• [Exercise directions]: Among the records below, find each line containing the word "前面铺垫的也很多" and copy it.

### Records provided

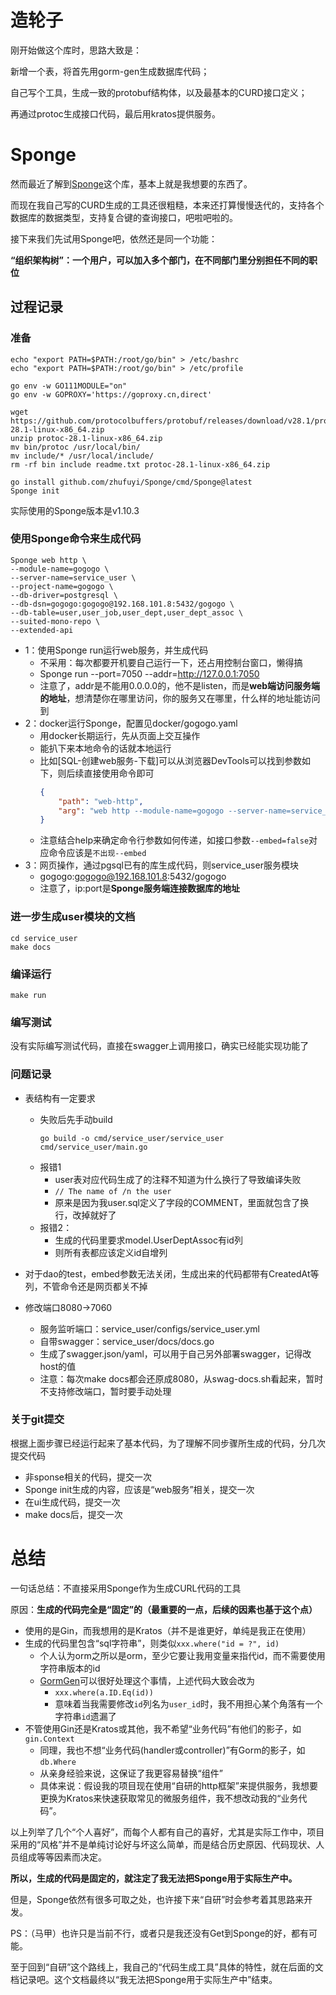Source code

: # 造轮子

刚开始做这个库时，思路大致是：

新增一个表，将首先用gorm-gen生成数据库代码；

自己写个工具，生成一致的protobuf结构体，以及最基本的CURD接口定义；

再通过protoc生成接口代码，最后用kratos提供服务。

# Sponge

然而最近了解到[Sponge](https://github.com/zhufuyi/Sponge/)这个库，基本上就是我想要的东西了。

而现在我自己写的CURD生成的工具还很粗糙，本来还打算慢慢迭代的，支持各个数据库的数据类型，支持复合键的查询接口，吧啦吧啦的。

接下来我们先试用Sponge吧，依然还是同一个功能：

**“组织架构树”：一个用户，可以加入多个部门，在不同部门里分别担任不同的职位**

## 过程记录

### 准备
```shell
echo "export PATH=$PATH:/root/go/bin" > /etc/bashrc
echo "export PATH=$PATH:/root/go/bin" > /etc/profile

go env -w GO111MODULE="on"
go env -w GOPROXY='https://goproxy.cn,direct'

wget https://github.com/protocolbuffers/protobuf/releases/download/v28.1/protoc-28.1-linux-x86_64.zip
unzip protoc-28.1-linux-x86_64.zip
mv bin/protoc /usr/local/bin/
mv include/* /usr/local/include/
rm -rf bin include readme.txt protoc-28.1-linux-x86_64.zip
```

```shell
go install github.com/zhufuyi/Sponge/cmd/Sponge@latest
Sponge init
```
实际使用的Sponge版本是v1.10.3

### 使用Sponge命令来生成代码
```shell
Sponge web http \
--module-name=gogogo \
--server-name=service_user \
--project-name=gogogo \
--db-driver=postgresql \
--db-dsn=gogogo:gogogo@192.168.101.8:5432/gogogo \
--db-table=user,user_job,user_dept,user_dept_assoc \
--suited-mono-repo \
--extended-api
```

- 1：使用Sponge run运行web服务，并生成代码
    - 不采用：每次都要开机要自己运行一下，还占用控制台窗口，懒得搞
    - Sponge run --port=7050 --addr=http://127.0.0.1:7050
    - 注意了，addr是不能用0.0.0.0的，他不是listen，而是**web端访问服务端的地址**，想清楚你在哪里访问，你的服务又在哪里，什么样的地址能访问到
- 2：docker运行Sponge，配置见docker/gogogo.yaml
    - 用docker长期运行，先从页面上交互操作
    - 能扒下来本地命令的话就本地运行
    - 比如[SQL-创建web服务-下载]可以从浏览器DevTools可以找到参数如下，则后续直接使用命令即可
        ```json
        {
            "path": "web-http",
            "arg": "web http --module-name=gogogo --server-name=service_user --project-name=gogogo --repo-addr= --db-driver=postgresql --db-dsn=gogogo:gogogo@192.168.101.8:5432/gogogo --db-table=user,user_job,user_dept,user_dept_assoc --embed=false --suited-mono-repo=true --extended-api=true"
        }
        ```
    - 注意结合help来确定命令行参数如何传递，如接口参数```--embed=false```对应命令应该是```不出现--embed``` 
- 3：网页操作，通过pgsql已有的库生成代码，则service_user服务模块
    - gogogo:gogogo@192.168.101.8:5432/gogogo
    - 注意了，ip:port是**Sponge服务端连接数据库的地址**

### 进一步生成user模块的文档
```shell
cd service_user
make docs
```

### 编译运行
```shell
make run
```

### 编写测试
没有实际编写测试代码，直接在swagger上调用接口，确实已经能实现功能了

### 问题记录
- 表结构有一定要求
    - 失败后先手动build
        ```shell
        go build -o cmd/service_user/service_user cmd/service_user/main.go 
        ```
    - 报错1
        - user表对应代码生成了的注释不知道为什么换行了导致编译失败
        - `// The name of /n the user`
        - 原来是因为我user.sql定义了字段的COMMENT，里面就包含了换行，改掉就好了
    - 报错2：
        - 生成的代码里要求model.UserDeptAssoc有id列
        - 则所有表都应该定义id自增列

- 对于dao的test，embed参数无法关闭，生成出来的代码都带有CreatedAt等列，不管命令还是网页都关不掉

- 修改端口8080->7060
    - 服务监听端口：service_user/configs/service_user.yml
    - 自带swagger：service_user/docs/docs.go
    - 生成了swagger.json/yaml，可以用于自己另外部署swagger，记得改host的值
    - 注意：每次make docs都会还原成8080，从swag-docs.sh看起来，暂时不支持修改端口，暂时要手动处理

### 关于git提交
根据上面步骤已经运行起来了基本代码，为了理解不同步骤所生成的代码，分几次提交代码
- 非sponse相关的代码，提交一次
- Sponge init生成的内容，应该是“web服务”相关，提交一次
- 在ui生成代码，提交一次
- make docs后，提交一次



# 总结

一句话总结：不直接采用Sponge作为生成CURL代码的工具

原因：**生成的代码完全是“固定”的（最重要的一点，后续的因素也基于这个点）**

- 使用的是Gin，而我想用的是Kratos（并不是谁更好，单纯是我正在使用）
- 生成的代码里包含“sql字符串”，则类似`xxx.where("id = ?", id)`
    - 个人认为orm之所以是orm，至少它要让我用变量来指代id，而不需要使用字符串版本的id
    - [GormGen](https://gorm.io/gen/)可以很好处理这个事情，上述代码大致会改为
        - `xxx.where(a.ID.Eq(id))`
        - 意味着当我需要修改`id`列名为`user_id`时，我不用担心某个角落有一个字符串`id`遗漏了
- 不管使用Gin还是Kratos或其他，我不希望“业务代码”有他们的影子，如`gin.Context`
    - 同理，我也不想“业务代码(handler或controller)”有Gorm的影子，如`db.Where`
    - 从亲身经验来说，这保证了我更容易替换“组件”
    - 具体来说：假设我的项目现在使用“自研的http框架”来提供服务，我想要更换为Kratos来快速获取常见的微服务组件，我不想改动我的“业务代码”。

以上列举了几个“个人喜好”，而每个人都有自己的喜好，尤其是实际工作中，项目采用的“风格”并不是单纯讨论好与坏这么简单，而是结合历史原因、代码现状、人员组成等等因素而决定。  

**所以，生成的代码是固定的，就注定了我无法把Sponge用于实际生产中。**

但是，Sponge依然有很多可取之处，也许接下来“自研”时会参考着其思路来开发。

PS：（马甲）也许只是当前不行，或者只是我还没有Get到Sponge的好，都有可能。

至于回到“自研”这个路线上，我自己的“代码生成工具”具体的特性，就在后面的文档记录吧。这个文档最终以“我无法把Sponge用于实际生产中”结束。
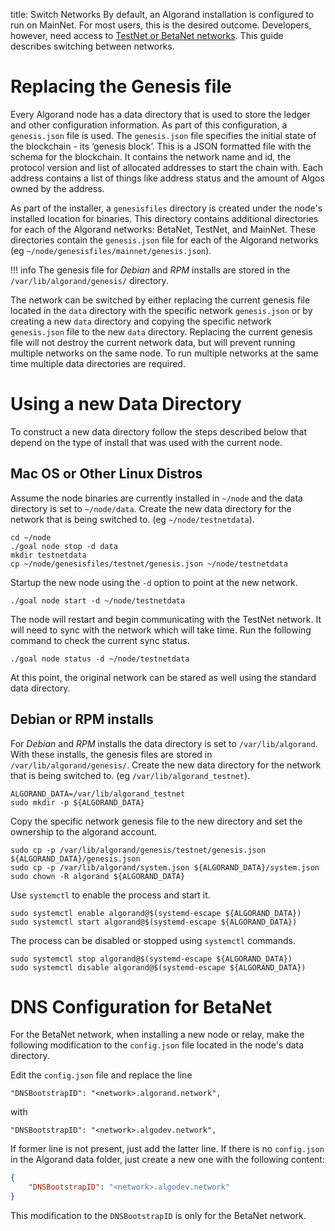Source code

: title: Switch Networks
By default, an Algorand installation is configured to run on MainNet. For most users, this is the desired outcome. Developers, however, need access to [TestNet or BetaNet networks](../../../archive/build-apps/setup/#choosing-a-network). This guide describes switching between networks.


# Replacing the Genesis file
Every Algorand node has a data directory that is used to store the ledger and other configuration information. As part of this configuration, a `genesis.json` file is used. The `genesis.json` file specifies the initial state of the blockchain - its ‘genesis block’. This is a JSON formatted file with the schema for the blockchain. It contains the network name and id, the protocol version and list of allocated addresses to start the chain with. Each address contains a list of things like address status and the amount of Algos owned by the address.

As part of the installer, a `genesisfiles` directory is created under the node's installed location for binaries. This directory contains additional directories for each of the Algorand networks: BetaNet, TestNet, and MainNet. These directories contain the `genesis.json` file for each of the Algorand networks (eg `~/node/genesisfiles/mainnet/genesis.json`). 

!!! info
    The genesis file for *Debian* and *RPM* installs are stored in the `/var/lib/algorand/genesis/` directory.

The network can be switched by either replacing the current genesis file located in the `data` directory with the specific network `genesis.json` or by creating a new `data` directory and copying the specific network `genesis.json` file to the new `data` directory. Replacing the current genesis file will not destroy the current network data, but will prevent running multiple networks on the same node. To run multiple networks at the same time multiple data directories are required.

# Using a new Data Directory
To construct a new data directory follow the steps described below that depend on the type of install that was used with the current node.

## Mac OS or Other Linux Distros
Assume the node binaries are currently installed in `~/node` and the data directory is set to `~/node/data`. Create the new data directory for the network that is being switched to. (eg `~/node/testnetdata`). 

```
cd ~/node
./goal node stop -d data
mkdir testnetdata 
cp ~/node/genesisfiles/testnet/genesis.json ~/node/testnetdata
```
Startup the new node using the `-d` option to point at the new network.

```
./goal node start -d ~/node/testnetdata
```

The node will restart and begin communicating with the TestNet network. It will need to sync with the network which will take time. Run the following command to check the current sync status.

```
./goal node status -d ~/node/testnetdata
```

At this point, the original network can be stared as well using the standard data directory.

## Debian or RPM installs
For *Debian* and *RPM* installs the data directory is set to `/var/lib/algorand`. With these installs, the genesis files are stored in `/var/lib/algorand/genesis/`. Create the new data directory for the network that is being switched to. (eg `/var/lib/algorand_testnet`). 

```
ALGORAND_DATA=/var/lib/algorand_testnet
sudo mkdir -p ${ALGORAND_DATA}
```
Copy the specific network genesis file to the new directory and set the ownership to the algorand account.

```
sudo cp -p /var/lib/algorand/genesis/testnet/genesis.json ${ALGORAND_DATA}/genesis.json
sudo cp -p /var/lib/algorand/system.json ${ALGORAND_DATA}/system.json
sudo chown -R algorand ${ALGORAND_DATA}
```

Use `systemctl` to enable the process and start it.

```
sudo systemctl enable algorand@$(systemd-escape ${ALGORAND_DATA})
sudo systemctl start algorand@$(systemd-escape ${ALGORAND_DATA})
```
The process can be disabled or stopped using `systemctl` commands.

```
sudo systemctl stop algorand@$(systemd-escape ${ALGORAND_DATA})
sudo systemctl disable algorand@$(systemd-escape ${ALGORAND_DATA})
```

# DNS Configuration for BetaNet

For the BetaNet network, when installing a new node or relay, make the following modification to the `config.json` file located in the node's data directory. 

Edit the `config.json` file and replace the line
``` 
"DNSBootstrapID": "<network>.algorand.network",
```
with 
``` 
"DNSBootstrapID": "<network>.algodev.network",
```
If former line is not present, just add the latter line.
If there is no `config.json` in the Algorand data folder, just create a new one with the following content:
```json
{
    "DNSBootstrapID": "<network>.algodev.network"
}
```

This modification to the `DNSBootstrapID` is only for the BetaNet network.
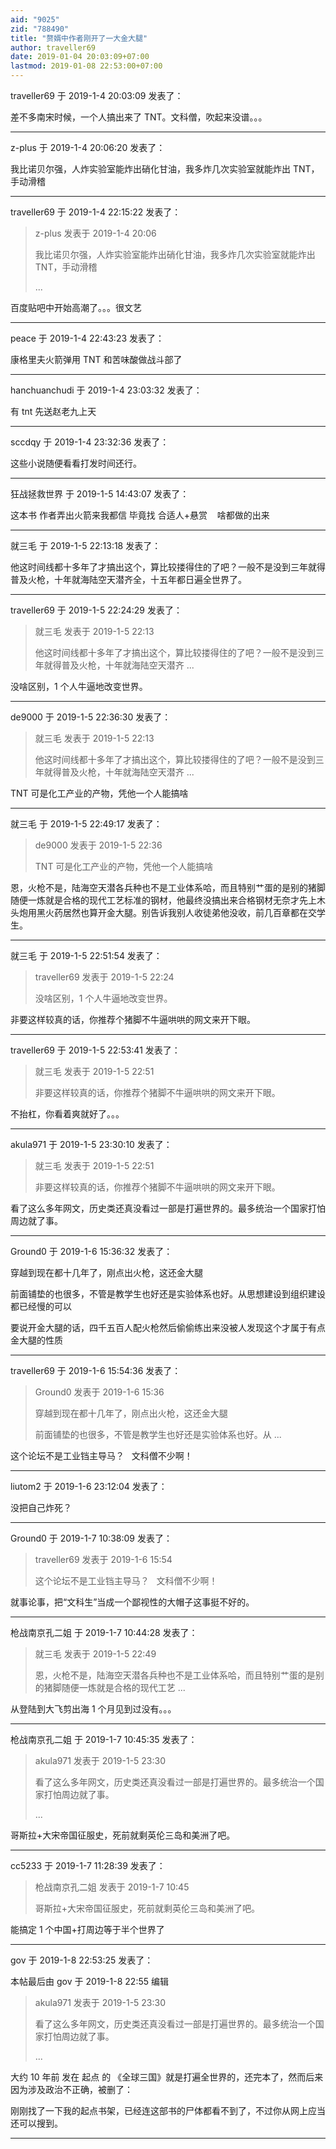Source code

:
 ```yaml
---
aid: "9025"
zid: "788490"
title: "赘婿中作者刚开了一大金大腿"
author: traveller69
date: 2019-01-04 20:03:09+07:00
lastmod: 2019-01-08 22:53:00+07:00
---
```


traveller69 于 2019-1-4 20:03:09 发表了：

差不多南宋时候，一个人搞出来了 TNT。文科僧，吹起来没谱。。。

---

z-plus 于 2019-1-4 20:06:20 发表了：

我比诺贝尔强，人炸实验室能炸出硝化甘油，我多炸几次实验室就能炸出 TNT，手动滑稽

---

traveller69 于 2019-1-4 22:15:22 发表了：

> z-plus 发表于 2019-1-4 20:06
>
> 我比诺贝尔强，人炸实验室能炸出硝化甘油，我多炸几次实验室就能炸出 TNT，手动滑稽
>
> ...

百度贴吧中开始高潮了。。。很文艺

---

peace 于 2019-1-4 22:43:23 发表了：

康格里夫火箭弹用 TNT 和苦味酸做战斗部了

---

hanchuanchudi 于 2019-1-4 23:03:32 发表了：

有 tnt 先送赵老九上天

---

sccdqy 于 2019-1-4 23:32:36 发表了：

这些小说随便看看打发时间还行。

---

狂战拯救世界 于 2019-1-5 14:43:07 发表了：

这本书 作者弄出火箭来我都信 毕竟找 合适人+悬赏    啥都做的出来

---

就三毛 于 2019-1-5 22:13:18 发表了：

他这时间线都十多年了才搞出这个，算比较搂得住的了吧？一般不是没到三年就得普及火枪，十年就海陆空天潜齐全，十五年都日遍全世界了。

---

traveller69 于 2019-1-5 22:24:29 发表了：

> 就三毛 发表于 2019-1-5 22:13
>
> 他这时间线都十多年了才搞出这个，算比较搂得住的了吧？一般不是没到三年就得普及火枪，十年就海陆空天潜齐 ...

没啥区别，1 个人牛逼地改变世界。

---

de9000 于 2019-1-5 22:36:30 发表了：

> 就三毛 发表于 2019-1-5 22:13
>
> 他这时间线都十多年了才搞出这个，算比较搂得住的了吧？一般不是没到三年就得普及火枪，十年就海陆空天潜齐 ...

TNT 可是化工产业的产物，凭他一个人能搞啥

---

就三毛 于 2019-1-5 22:49:17 发表了：

> de9000 发表于 2019-1-5 22:36
>
> TNT 可是化工产业的产物，凭他一个人能搞啥

恩，火枪不是，陆海空天潜各兵种也不是工业体系哈，而且特别艹蛋的是别的猪脚随便一炼就是合格的现代工艺标准的钢材，他最终没搞出来合格钢材无奈才先上木头炮用黑火药居然也算开金大腿。别告诉我别人收徒弟他没收，前几百章都在交学生。

---

就三毛 于 2019-1-5 22:51:54 发表了：

> traveller69 发表于 2019-1-5 22:24
>
> 没啥区别，1 个人牛逼地改变世界。

非要这样较真的话，你推荐个猪脚不牛逼哄哄的网文来开下眼。

---

traveller69 于 2019-1-5 22:53:41 发表了：

> 就三毛 发表于 2019-1-5 22:51
>
> 非要这样较真的话，你推荐个猪脚不牛逼哄哄的网文来开下眼。

不抬杠，你看着爽就好了。。。

---

akula971 于 2019-1-5 23:30:10 发表了：

> 就三毛 发表于 2019-1-5 22:51
>
> 非要这样较真的话，你推荐个猪脚不牛逼哄哄的网文来开下眼。

看了这么多年网文，历史类还真没看过一部是打遍世界的。最多统治一个国家打怕周边就了事。

---

Ground0 于 2019-1-6 15:36:32 发表了：

穿越到现在都十几年了，刚点出火枪，这还金大腿

前面铺垫的也很多，不管是教学生也好还是实验体系也好。从思想建设到组织建设都已经慢的可以

要说开金大腿的话，四千五百人配火枪然后偷偷练出来没被人发现这个才属于有点金大腿的性质

---

traveller69 于 2019-1-6 15:54:36 发表了：

> Ground0 发表于 2019-1-6 15:36
>
> 穿越到现在都十几年了，刚点出火枪，这还金大腿
>
> 前面铺垫的也很多，不管是教学生也好还是实验体系也好。从 ...

这个论坛不是工业铛主导马？   文科僧不少啊！

---

liutom2 于 2019-1-6 23:12:04 发表了：

没把自己炸死？

---

Ground0 于 2019-1-7 10:38:09 发表了：

> traveller69 发表于 2019-1-6 15:54
>
> 这个论坛不是工业铛主导马？   文科僧不少啊！

就事论事，把“文科生”当成一个鄙视性的大帽子这事挺不好的。

---

枪战南京孔二姐 于 2019-1-7 10:44:28 发表了：

> 就三毛 发表于 2019-1-5 22:49
>
> 恩，火枪不是，陆海空天潜各兵种也不是工业体系哈，而且特别艹蛋的是别的猪脚随便一炼就是合格的现代工艺 ...

从登陆到大飞剪出海 1 个月见到过没有。。。

---

枪战南京孔二姐 于 2019-1-7 10:45:35 发表了：

> akula971 发表于 2019-1-5 23:30
>
> 看了这么多年网文，历史类还真没看过一部是打遍世界的。最多统治一个国家打怕周边就了事。
>
> ...

哥斯拉+大宋帝国征服史，死前就剩英伦三岛和美洲了吧。

---

cc5233 于 2019-1-7 11:28:39 发表了：

> 枪战南京孔二姐 发表于 2019-1-7 10:45
>
> 哥斯拉+大宋帝国征服史，死前就剩英伦三岛和美洲了吧。

能搞定 1 个中国+打周边等于半个世界了

---

gov 于 2019-1-8 22:53:25 发表了：

本帖最后由 gov 于 2019-1-8 22:55 编辑

> akula971 发表于 2019-1-5 23:30
>
> 看了这么多年网文，历史类还真没看过一部是打遍世界的。最多统治一个国家打怕周边就了事。
>
> ...

大约 10 年前 发在 起点 的 《全球三国》就是打遍全世界的，还完本了，然而后来因为涉及政治不正确，被删了：

刚刚找了一下我的起点书架，已经连这部书的尸体都看不到了，不过你从网上应当还可以搜到。

---
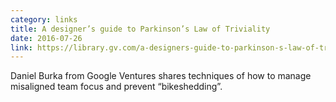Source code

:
 ```yaml
---
category: links
title: A designer’s guide to Parkinson’s Law of Triviality
date: 2016-07-26
link: https://library.gv.com/a-designers-guide-to-parkinson-s-law-of-triviality-86484cb79526
---
```


Daniel Burka from Google Ventures shares techniques of how to manage misaligned team focus and prevent “bikeshedding”.
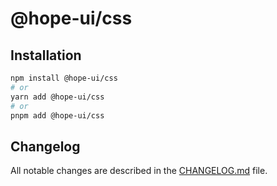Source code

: # @hope-ui/css

## Installation

```bash
npm install @hope-ui/css
# or
yarn add @hope-ui/css
# or
pnpm add @hope-ui/css
```

## Changelog

All notable changes are described in the [CHANGELOG.md](./CHANGELOG.md) file.
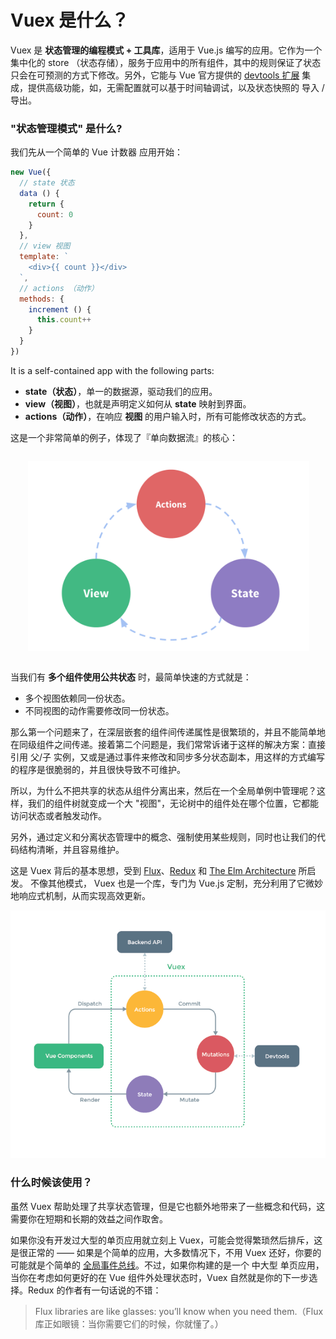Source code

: # Vuex 是什么？

Vuex  是 **状态管理的编程模式 + 工具库**，适用于 Vue.js 编写的应用。它作为一个集中化的 store （状态存储），服务于应用中的所有组件，其中的规则保证了状态只会在可预测的方式下修改。另外，它能与 Vue 官方提供的 [devtools 扩展](https://github.com/vuejs/vue-devtools) 集成，提供高级功能，如，无需配置就可以基于时间轴调试，以及状态快照的 导入 / 导出。

### "状态管理模式" 是什么?

我们先从一个简单的 Vue 计数器 应用开始：

``` js
new Vue({
  // state 状态
  data () {
    return {
      count: 0
    }
  },
  // view 视图
  template: `
    <div>{{ count }}</div>
  `,
  // actions （动作）
  methods: {
    increment () {
      this.count++
    }
  }
})
```

It is a self-contained app with the following parts:

- **state（状态）**，单一的数据源，驱动我们的应用。
- **view（视图）**，也就是声明定义如何从 **state** 映射到界面。
- **actions（动作）**，在响应 **视图** 的用户输入时，所有可能修改状态的方式。

这是一个非常简单的例子，体现了『单向数据流』的核心：

<p style="text-align: center; margin: 2em">
  <img style="max-width:450px;" src="./images/flow.png">
</p>

当我们有 **多个组件使用公共状态** 时，最简单快速的方式就是：

- 多个视图依赖同一份状态。
- 不同视图的动作需要修改同一份状态。

那么第一个问题来了，在深层嵌套的组件间传递属性是很繁琐的，并且不能简单地在同级组件之间传递。接着第二个问题是，我们常常诉诸于这样的解决方案：直接引用 父/子 实例，又或是通过事件来修改和同步多分状态副本，用这样的方式编写的程序是很脆弱的，并且很快导致不可维护。

所以，为什么不把共享的状态从组件分离出来，然后在一个全局单例中管理呢？这样，我们的组件树就变成一个大 "视图"，无论树中的组件处在哪个位置，它都能访问状态或者触发动作。

另外，通过定义和分离状态管理中的概念、强制使用某些规则，同时也让我们的代码结构清晰，并且容易维护。

这是 Vuex 背后的基本思想，受到 [Flux](https://facebook.github.io/flux/docs/overview.html)、[Redux](http://redux.js.org/) 和 [The Elm Architecture](https://guide.elm-lang.org/architecture/) 所启发。
不像其他模式， Vuex 也是一个库，专门为 Vue.js 定制，充分利用了它微妙地响应式机制，从而实现高效更新。

![vuex](./images/vuex.png)

### 什么时候该使用？

虽然 Vuex 帮助处理了共享状态管理，但是它也额外地带来了一些概念和代码，这需要你在短期和长期的效益之间作取舍。

如果你没有开发过大型的单页应用就立刻上 Vuex，可能会觉得繁琐然后排斥，这是很正常的 —— 如果是个简单的应用，大多数情况下，不用 Vuex 还好，你要的可能就是个简单的 [全局事件总线](http://vuejs.org/guide/components.html#Non-Parent-Child-Communication)。不过，如果你构建的是一个 中大型 单页应用，当你在考虑如何更好的在 Vue 组件外处理状态时，Vuex 自然就是你的下一步选择。Redux 的作者有一句话说的不错：

> Flux libraries are like glasses: you’ll know when you need them.（Flux 库正如眼镜：当你需要它们的时候，你就懂了。）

######

• [Answer for the task]:
前面铺垫的也很多，不管是教学生也好还是实验体系也好。从思想建设到组织建设都已经慢的可以
> 前面铺垫的也很多，不管是教学生也好还是实验体系也好。从 ...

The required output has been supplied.